• WHAT TO PRODUCE:
The records follow. Print, word for word, the first line through the "try tournament selection" line.

• Data extracted from a collection:
******

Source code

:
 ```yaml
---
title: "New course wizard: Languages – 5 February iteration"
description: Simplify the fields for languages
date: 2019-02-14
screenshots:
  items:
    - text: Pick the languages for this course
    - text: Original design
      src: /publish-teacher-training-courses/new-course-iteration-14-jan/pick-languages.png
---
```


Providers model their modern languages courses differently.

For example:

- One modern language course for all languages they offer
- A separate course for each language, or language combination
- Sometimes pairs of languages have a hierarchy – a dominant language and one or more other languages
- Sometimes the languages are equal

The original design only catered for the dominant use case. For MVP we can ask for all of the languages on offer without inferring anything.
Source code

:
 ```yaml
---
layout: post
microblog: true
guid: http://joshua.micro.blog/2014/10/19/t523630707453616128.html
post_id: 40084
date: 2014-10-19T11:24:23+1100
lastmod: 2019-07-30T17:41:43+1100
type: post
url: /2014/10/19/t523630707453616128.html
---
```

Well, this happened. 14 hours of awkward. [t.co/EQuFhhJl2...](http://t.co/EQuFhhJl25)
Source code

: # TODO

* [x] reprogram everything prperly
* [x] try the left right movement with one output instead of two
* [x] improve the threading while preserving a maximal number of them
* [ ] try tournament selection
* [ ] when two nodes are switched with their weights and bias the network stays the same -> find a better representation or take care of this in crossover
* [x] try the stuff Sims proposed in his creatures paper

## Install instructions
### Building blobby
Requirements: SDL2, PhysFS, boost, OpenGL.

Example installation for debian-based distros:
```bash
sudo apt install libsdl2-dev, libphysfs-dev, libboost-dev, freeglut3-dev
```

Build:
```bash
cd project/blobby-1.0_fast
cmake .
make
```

******

• REPLY:
Source code

:
 ```yaml
---
title: "New course wizard: Languages – 5 February iteration"
description: Simplify the fields for languages
date: 2019-02-14
screenshots:
  items:
    - text: Pick the languages for this course
    - text: Original design
      src: /publish-teacher-training-courses/new-course-iteration-14-jan/pick-languages.png
---
```


Providers model their modern languages courses differently.

For example:

- One modern language course for all languages they offer
- A separate course for each language, or language combination
- Sometimes pairs of languages have a hierarchy – a dominant language and one or more other languages
- Sometimes the languages are equal

The original design only catered for the dominant use case. For MVP we can ask for all of the languages on offer without inferring anything.
Source code

:
 ```yaml
---
layout: post
microblog: true
guid: http://joshua.micro.blog/2014/10/19/t523630707453616128.html
post_id: 40084
date: 2014-10-19T11:24:23+1100
lastmod: 2019-07-30T17:41:43+1100
type: post
url: /2014/10/19/t523630707453616128.html
---
```

Well, this happened. 14 hours of awkward. [t.co/EQuFhhJl2...](http://t.co/EQuFhhJl25)
Source code

: # TODO

* [x] reprogram everything prperly
* [x] try the left right movement with one output instead of two
* [x] improve the threading while preserving a maximal number of them
* [ ] try tournament selection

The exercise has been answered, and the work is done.